Там засверлило, запылило, родился белый клубочек, разросся поезд, громыхая на стрелках, поравнялся со станцией, пронесся и пропал. Начальник снял красную фуражку и перекрестился.
На одно мгновение я уловил сквозь блеснувшие огромные зеркальные стекла салон-вагона матово-точеное лицо красивой молодой женщины, цветы, бархат, надменное лицо холеного молодого человека и в глубине в ленивом кресле — тяжелого пожилого господина с огромным брюхом, обтянутым белым жилетом, по которому блеснула золотая собачья цепь.
Все пропало, как сон.
Начальник повеселел.
— Миллионер, миллионами ворочает,— заговорил он, молитвенно глядя в далекую синеву, где ничего уже не было,— дочь выдал замуж, свадебное путешествие, и сам с ними. Свой экспресс. Все поезда по пути задерживают, его пропускают. Пока прошел мой участок, верите ли, сердце остановилось. Случись что-нибудь, на край света загонют,— как можно! Сколько акций у него юзовского завода! А рудных шахт! А угольных! Да все кругом в руках их компании. Ну, слава богу, пронесло. Иван, давай звонок почтовому.
В Юзовке надо было разыскать машиниста.
Пошел через базар. Огромная, глазом не окинешь, площадь вся была заставлена поднятыми к небу оглоблями,— воскресный день.
И чего только тут не было! Целые возы яиц, сало в четверть толщиной, баранина, арбузы, виноград, горы белого хлеба, молоко, сметана, творог.

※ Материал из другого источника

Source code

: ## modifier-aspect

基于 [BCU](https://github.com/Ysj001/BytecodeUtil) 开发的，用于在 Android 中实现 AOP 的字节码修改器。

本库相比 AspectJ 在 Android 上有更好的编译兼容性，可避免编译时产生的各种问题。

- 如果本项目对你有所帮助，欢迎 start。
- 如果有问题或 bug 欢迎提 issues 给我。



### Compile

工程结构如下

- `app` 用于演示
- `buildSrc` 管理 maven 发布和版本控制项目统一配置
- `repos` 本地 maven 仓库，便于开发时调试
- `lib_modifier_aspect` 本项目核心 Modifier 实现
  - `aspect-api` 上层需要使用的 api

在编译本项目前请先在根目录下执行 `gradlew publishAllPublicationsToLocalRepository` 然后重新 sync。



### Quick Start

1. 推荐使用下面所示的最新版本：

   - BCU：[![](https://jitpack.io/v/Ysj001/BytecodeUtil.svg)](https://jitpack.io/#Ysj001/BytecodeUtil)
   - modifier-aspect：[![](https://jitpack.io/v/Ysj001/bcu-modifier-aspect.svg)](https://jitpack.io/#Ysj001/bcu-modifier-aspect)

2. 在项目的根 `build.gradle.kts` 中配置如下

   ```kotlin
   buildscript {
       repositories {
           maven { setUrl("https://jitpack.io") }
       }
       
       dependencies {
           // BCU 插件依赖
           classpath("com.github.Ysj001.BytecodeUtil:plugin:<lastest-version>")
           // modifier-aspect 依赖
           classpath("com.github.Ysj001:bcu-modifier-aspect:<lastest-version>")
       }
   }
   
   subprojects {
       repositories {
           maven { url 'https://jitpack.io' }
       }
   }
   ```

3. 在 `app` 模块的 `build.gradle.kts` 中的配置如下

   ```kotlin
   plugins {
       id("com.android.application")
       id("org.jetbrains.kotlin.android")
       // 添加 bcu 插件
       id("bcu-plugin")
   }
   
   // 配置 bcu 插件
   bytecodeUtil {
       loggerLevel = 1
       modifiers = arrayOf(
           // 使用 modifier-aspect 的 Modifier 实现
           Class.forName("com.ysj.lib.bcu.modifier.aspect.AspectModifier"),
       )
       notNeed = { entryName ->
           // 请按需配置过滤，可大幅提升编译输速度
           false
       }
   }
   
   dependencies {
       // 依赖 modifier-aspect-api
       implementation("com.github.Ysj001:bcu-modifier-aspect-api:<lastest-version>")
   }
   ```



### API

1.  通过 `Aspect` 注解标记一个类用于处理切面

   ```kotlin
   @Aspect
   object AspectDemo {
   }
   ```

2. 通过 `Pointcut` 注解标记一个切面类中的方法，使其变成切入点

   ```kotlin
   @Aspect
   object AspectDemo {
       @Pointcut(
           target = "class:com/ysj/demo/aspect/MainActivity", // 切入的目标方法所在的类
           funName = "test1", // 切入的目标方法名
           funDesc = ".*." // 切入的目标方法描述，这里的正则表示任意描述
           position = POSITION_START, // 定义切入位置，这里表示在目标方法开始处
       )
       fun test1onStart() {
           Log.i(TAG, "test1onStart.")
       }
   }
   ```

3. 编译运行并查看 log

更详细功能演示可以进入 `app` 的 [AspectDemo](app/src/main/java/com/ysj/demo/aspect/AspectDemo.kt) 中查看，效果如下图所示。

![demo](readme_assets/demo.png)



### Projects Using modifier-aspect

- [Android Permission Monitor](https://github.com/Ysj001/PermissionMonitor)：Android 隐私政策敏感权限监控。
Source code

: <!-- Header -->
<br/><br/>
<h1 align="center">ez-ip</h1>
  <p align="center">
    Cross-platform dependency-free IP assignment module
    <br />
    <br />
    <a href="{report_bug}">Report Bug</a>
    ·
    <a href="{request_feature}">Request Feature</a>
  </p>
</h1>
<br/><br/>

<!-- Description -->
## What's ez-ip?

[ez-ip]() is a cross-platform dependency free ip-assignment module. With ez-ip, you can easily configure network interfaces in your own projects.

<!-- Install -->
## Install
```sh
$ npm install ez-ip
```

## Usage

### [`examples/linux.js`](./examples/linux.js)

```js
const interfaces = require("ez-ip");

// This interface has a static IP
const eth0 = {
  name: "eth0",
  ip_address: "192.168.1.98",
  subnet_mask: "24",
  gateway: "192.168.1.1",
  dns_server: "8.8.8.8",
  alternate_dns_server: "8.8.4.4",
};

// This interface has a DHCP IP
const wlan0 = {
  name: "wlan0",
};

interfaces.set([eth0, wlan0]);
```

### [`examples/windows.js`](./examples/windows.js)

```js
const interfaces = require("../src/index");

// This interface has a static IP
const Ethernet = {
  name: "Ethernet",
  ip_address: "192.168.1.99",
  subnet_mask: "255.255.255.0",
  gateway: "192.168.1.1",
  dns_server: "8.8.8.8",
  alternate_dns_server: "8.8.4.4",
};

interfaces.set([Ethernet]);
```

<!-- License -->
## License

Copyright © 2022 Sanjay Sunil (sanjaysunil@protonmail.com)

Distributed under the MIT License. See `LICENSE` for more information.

На краю Юзовки в крохотном двухэтажном домике я разыскал семью машиниста.
Женщина, с заострившимся носом и лицом, с замученными глазами, держала желтого одутловатого ребенка, в кулачке у него был зажат обмусоленный кусочек черного хлеба. Две девочки-погодки, трех и четырех лет, цеплялись за подол матери. Мальчуган лет шести навалился животом на кошку и тиранил ее. Испитые были дети.
Тонкошеий, не по летам серьезный, девятилетний мальчик, должно быть старший, внимательно смотрел на меня большими, в глубокой синеве, глазами.
— Самого-то нету, на заводе работает.
— Да ведь сегодня воскресенье.
— Все одно работает. Вот Митя проводит вас.
В огромной раскинувшейся среди высоких обрывов лощине разлегся гигантский завод, весь задымленный. Внизу среди стлавшегося моря сизо-черного дыма плавали макушки зданий.
Из этой мутно волнующейся пелены несся грохот обрушивающихся молотов, падающего железа, сталкивающихся вагонов, гул пожирающих топок, бурное клокотание раскаленно-жидкого металла, неперемежающийся лязг, и надо всем — ад неукротимо палящего дымного солнца.
Человеческих голосов не было слышно.
Мы спустились с обрыва. У заводских ворот — толпа рабочих с голодными глазами. Кто сидел, кто стоял, кто лежал и ковырял землю.
— Дожидаются, а наемки все нету, отощали дюже,— сказал мальчик.— Тут, когда ни приди, всё дожидаются, хочь зимой, хочь летом, днем и ночью, так и стоят.
Я выправил пропуск, и мы прошли на завод.
В черном дыму, в горькой копоти солнце пробивалось маленькое и чугунно-красное, железно метался нестерпимый грохот, лязг, скрежещущий металлический стон,— люди объяснялись знаками.
Мальчик привел к бесконечно длинным, врытым, низко придавленным, чуть выглядывавшим из земли сводам. От их раскаленных кирпичей воздух знойно дрожал, печи нескончаемо тянулись параллельными рядами, а в их боках бесчисленно чернели чугунные дверцы.
По проложенным между ними узеньким рельсам двигался крохотный паровозик, только одному человеку стать, и лежал на паровозике железный брус с поперечиной на конце. Остановится паровозик перед дверцами, подскочат с двух сторон двое рабочих, длинными железными крючьями распахнут обе половинки дверец и отпрянут назад.
А из разверстой печи хлынет такой ослепительный, такой невыносимый жар, что у машиниста волосы начинают корежиться, а по землисто-бледному и неподвижному лицу сплошь густо и непрерывно льет пот.
Машинист поворачивает рукоятку, и железный брус, громыхая, лезет с паровозика, въезжает в самую печь и выпихивает на другую сторону гору добела раскаленного кокса. Коксовальные печи.
Брус, гремя, выбирается назад, паровозик подъезжает к другим дверцам, они опять распахиваются, опять брус выгребает на ту сторону раскаленную гору кокса, и так без конца.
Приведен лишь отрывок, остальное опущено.